Ce n'est pas meilleur en début de troisième et il faut attendre la mi-période pour voir Pius Suter, déjà auteur de deux passes, dévier une passe du coin signée Kindschi (1-3, 49'38"). La réaction finnoise ne tarde pas et la pénalité de Siegenthaler relance le match. Lamsa mène le jeu et trouve Juho Lammikko poteau opposé (2-3, 51'33"). La Suisse tente de porter le jeu le plus loin possible et y parvient quelques minutes. Mais à 2'34" de la fin, le tir du poignet de Walterri Hopponen surprend Kevin Fehr (3-3, 57'26"). Encore une fois, la Suisse n'a pas réussi à tenir son avantage et craque en fin de match. La prolongation, sans aucun coup de sifflet, ne donne rien, avec un ultime tir de Joel Kiviranta sorti par la jambière de Fehr. La fusillade décidera du classement : les feintes de Schlapfter puis de Kalapudas ne donnent rien. Harlacher ne trompe pas Voutilainen en hauteur, mais Rantanen fait mouche au deuxième tir finlandais. Karrer tente une feinte du revers mais rate le cadre : victoire de la Finlande, qui prend la 5e place.

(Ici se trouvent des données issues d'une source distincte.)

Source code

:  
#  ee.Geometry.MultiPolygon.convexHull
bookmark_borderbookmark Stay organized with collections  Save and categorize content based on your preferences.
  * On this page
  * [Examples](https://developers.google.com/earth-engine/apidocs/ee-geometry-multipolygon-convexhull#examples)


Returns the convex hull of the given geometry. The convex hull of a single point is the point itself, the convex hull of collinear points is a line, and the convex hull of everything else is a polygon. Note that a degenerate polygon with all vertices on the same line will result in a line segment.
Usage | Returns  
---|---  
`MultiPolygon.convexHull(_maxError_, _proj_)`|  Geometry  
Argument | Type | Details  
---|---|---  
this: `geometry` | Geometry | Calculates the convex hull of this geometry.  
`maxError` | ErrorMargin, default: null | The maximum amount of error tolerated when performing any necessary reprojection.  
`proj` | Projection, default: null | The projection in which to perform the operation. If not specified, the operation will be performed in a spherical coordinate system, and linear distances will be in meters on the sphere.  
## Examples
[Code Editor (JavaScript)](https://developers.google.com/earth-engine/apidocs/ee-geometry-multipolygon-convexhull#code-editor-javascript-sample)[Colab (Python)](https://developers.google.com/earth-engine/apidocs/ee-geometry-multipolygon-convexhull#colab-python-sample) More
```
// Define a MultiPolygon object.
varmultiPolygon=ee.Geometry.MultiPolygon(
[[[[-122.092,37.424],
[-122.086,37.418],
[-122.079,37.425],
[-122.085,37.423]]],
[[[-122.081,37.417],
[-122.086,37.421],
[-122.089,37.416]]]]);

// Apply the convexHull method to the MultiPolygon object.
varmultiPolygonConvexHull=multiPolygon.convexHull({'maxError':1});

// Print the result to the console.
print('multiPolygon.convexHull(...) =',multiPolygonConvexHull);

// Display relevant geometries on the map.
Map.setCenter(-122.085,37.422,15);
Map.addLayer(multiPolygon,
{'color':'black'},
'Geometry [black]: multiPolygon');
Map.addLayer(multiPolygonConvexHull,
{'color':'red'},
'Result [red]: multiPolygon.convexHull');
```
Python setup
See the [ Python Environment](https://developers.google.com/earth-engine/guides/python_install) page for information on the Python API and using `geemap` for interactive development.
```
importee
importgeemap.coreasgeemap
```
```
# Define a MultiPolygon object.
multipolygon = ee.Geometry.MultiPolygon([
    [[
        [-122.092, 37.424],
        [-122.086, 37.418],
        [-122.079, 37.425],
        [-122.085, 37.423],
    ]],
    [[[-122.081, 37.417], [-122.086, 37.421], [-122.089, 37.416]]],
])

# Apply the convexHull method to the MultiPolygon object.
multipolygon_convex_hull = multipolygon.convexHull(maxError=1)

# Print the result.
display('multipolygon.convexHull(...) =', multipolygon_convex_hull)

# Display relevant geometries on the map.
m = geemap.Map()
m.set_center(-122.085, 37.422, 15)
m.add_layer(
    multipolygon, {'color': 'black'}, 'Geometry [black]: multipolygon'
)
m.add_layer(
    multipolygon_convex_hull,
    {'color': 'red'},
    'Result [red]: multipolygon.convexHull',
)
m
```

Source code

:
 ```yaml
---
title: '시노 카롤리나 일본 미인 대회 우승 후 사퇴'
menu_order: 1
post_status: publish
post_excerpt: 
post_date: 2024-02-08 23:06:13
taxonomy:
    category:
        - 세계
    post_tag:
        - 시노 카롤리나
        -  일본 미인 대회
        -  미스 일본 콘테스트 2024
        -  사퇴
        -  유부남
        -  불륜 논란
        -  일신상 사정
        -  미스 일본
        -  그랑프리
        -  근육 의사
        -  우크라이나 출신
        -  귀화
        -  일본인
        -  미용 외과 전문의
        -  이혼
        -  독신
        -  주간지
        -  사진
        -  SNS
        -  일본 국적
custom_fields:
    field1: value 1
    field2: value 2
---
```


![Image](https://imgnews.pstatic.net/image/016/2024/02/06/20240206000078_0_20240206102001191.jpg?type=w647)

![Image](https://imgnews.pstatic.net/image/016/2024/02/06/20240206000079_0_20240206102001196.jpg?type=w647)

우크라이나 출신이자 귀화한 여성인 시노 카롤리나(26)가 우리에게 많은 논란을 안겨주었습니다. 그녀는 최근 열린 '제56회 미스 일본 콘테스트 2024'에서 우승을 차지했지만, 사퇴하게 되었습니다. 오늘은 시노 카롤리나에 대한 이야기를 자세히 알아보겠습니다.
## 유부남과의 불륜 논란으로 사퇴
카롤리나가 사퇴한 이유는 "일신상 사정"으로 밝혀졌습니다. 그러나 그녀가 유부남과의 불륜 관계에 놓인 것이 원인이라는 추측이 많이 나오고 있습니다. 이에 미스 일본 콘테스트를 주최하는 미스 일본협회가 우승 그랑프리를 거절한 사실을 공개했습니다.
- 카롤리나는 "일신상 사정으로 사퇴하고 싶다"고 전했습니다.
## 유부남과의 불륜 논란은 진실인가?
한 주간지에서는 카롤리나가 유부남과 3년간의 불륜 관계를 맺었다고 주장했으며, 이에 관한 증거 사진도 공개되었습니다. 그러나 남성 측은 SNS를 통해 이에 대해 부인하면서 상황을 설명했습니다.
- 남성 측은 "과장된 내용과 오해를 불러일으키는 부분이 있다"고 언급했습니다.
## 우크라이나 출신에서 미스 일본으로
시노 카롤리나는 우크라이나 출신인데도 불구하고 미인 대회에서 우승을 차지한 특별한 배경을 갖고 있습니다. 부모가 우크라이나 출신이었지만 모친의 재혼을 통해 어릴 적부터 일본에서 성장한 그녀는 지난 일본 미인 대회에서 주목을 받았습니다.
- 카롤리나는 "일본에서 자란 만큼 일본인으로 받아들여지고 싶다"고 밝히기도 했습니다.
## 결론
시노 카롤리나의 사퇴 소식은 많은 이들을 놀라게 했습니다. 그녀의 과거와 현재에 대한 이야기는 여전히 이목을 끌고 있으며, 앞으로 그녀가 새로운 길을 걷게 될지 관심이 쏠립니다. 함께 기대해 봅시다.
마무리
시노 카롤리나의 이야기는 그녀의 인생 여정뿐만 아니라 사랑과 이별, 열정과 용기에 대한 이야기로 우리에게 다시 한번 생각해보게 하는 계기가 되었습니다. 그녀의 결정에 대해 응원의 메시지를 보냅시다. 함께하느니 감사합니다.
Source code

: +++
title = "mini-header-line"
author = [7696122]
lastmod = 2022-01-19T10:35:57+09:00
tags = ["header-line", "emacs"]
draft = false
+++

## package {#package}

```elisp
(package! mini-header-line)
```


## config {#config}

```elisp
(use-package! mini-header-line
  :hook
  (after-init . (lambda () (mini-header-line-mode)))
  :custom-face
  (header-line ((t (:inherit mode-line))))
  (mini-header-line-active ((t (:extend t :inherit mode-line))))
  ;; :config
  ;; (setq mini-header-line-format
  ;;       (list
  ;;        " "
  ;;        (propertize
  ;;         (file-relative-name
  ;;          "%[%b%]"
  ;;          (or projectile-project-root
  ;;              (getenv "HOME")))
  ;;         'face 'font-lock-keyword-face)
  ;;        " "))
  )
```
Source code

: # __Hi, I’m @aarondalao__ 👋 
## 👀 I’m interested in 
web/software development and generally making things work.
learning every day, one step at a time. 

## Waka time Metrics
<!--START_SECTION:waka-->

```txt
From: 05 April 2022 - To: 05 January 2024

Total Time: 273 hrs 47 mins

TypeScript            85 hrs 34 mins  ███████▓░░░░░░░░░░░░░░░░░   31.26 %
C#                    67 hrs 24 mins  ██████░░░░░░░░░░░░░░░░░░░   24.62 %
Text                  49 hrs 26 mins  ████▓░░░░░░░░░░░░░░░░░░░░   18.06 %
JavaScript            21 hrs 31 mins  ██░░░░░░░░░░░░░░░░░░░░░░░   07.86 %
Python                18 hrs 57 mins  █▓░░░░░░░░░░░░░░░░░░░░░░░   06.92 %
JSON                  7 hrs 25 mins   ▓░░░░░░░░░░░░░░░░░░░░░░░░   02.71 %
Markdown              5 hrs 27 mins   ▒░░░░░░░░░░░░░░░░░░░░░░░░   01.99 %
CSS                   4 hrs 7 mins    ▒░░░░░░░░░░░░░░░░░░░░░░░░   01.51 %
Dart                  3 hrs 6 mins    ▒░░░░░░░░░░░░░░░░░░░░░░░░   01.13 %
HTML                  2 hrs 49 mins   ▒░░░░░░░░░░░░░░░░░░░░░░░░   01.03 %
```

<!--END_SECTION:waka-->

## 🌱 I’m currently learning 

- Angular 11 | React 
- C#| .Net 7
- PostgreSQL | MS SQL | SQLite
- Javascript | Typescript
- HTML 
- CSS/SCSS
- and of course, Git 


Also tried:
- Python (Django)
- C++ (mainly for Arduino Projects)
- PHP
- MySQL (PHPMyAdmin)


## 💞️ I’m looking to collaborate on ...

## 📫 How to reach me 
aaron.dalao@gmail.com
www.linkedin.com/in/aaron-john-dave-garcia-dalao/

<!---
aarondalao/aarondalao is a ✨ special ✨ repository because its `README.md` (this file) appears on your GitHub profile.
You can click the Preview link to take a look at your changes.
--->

Finlande : Voutilainen (Kähkönen) – Rouhiainen, Väinölä, Tervo, Niku, Leppävuori, Keskitalo, Haapanen, Parikka – Lammikko, Lämsä, Rantanen – Jääskeläinen, Honkanen, Kiviranta – Aho, Kalapudas, Hopponen – A. Mäkinen, M. Mäkinen, Kauppinen
Suisse : Fehr (Descloux) – Klopfer, Harlacher, Siegenthaler, Karrer, Maurer, Kindschi, Gurtner – Riat, Suter, Meier – Rod, Malgin, Fiala – Kessler, Privet, Trisconi – Schläpfer, Ritz, Schmidli – Meyer

 

Demi-finale

Canada 3-1 Russie (2-0, 0-1, 1-0)
Vendredi 9 août 2013, 17h30.
EASTON Arena de Piestany.
Arbitrage de P. Stano, T. Bundil assistés de V. Brath, R. Návratek

Récapitulatif du score :
1-0 à 00'39" : Watson (Point, Audette)
2-0 à 19'20" : Bennett sup. num.
2-1 à 35'01" : Sharipzyanov (Fazleyev) sup. num.
3-1 à 58'58" : Bishop (Chartier) cage vide

Le Canada ne lambine pas : 39 secondes de jeu et but ! Spencer Watson entre en zone à toute vitesse et Yegor Tsvetkov trompe son propre gardien en voulant couper l'action (1-0, 00'39"). Le Canada est en confiance et contrôle les premières minutes, avec des essais de Chartier et Hawryluk. La première pénalité contre Sam Bennett fait briller la défense canadienne, qui ne concède rien. Pas mieux pour le jeu de puissance russe peu après (8e), et il faut attendre la troisième pénalité à la mi-période pour une première grosse occasion sur le but de Billia. Le gardien parvient à voler Ilya Zinoviev. Le gardien se montre solide à trois reprises pendant ce temps fort russe. A cinq minutes de la sirène, Pilipenko prend deux minutes. Le capitaine Aaron Ekblad, très à l'aise, expédie un tir puissant et Sergei Korbov s'impose de la mitaine. La situation lance malgré tout le Canada dans une période de domination. Une nouvelle pénalité contre Vovchenko finit par payer, lorsque Spencer Watson met le feu dans la défense. Boikov bloque le tir mais le palet navigue dans une forêt de joueurs. Sam Bennett, au deuxième poteau, est le premier à le repérer (2-0, 19'20").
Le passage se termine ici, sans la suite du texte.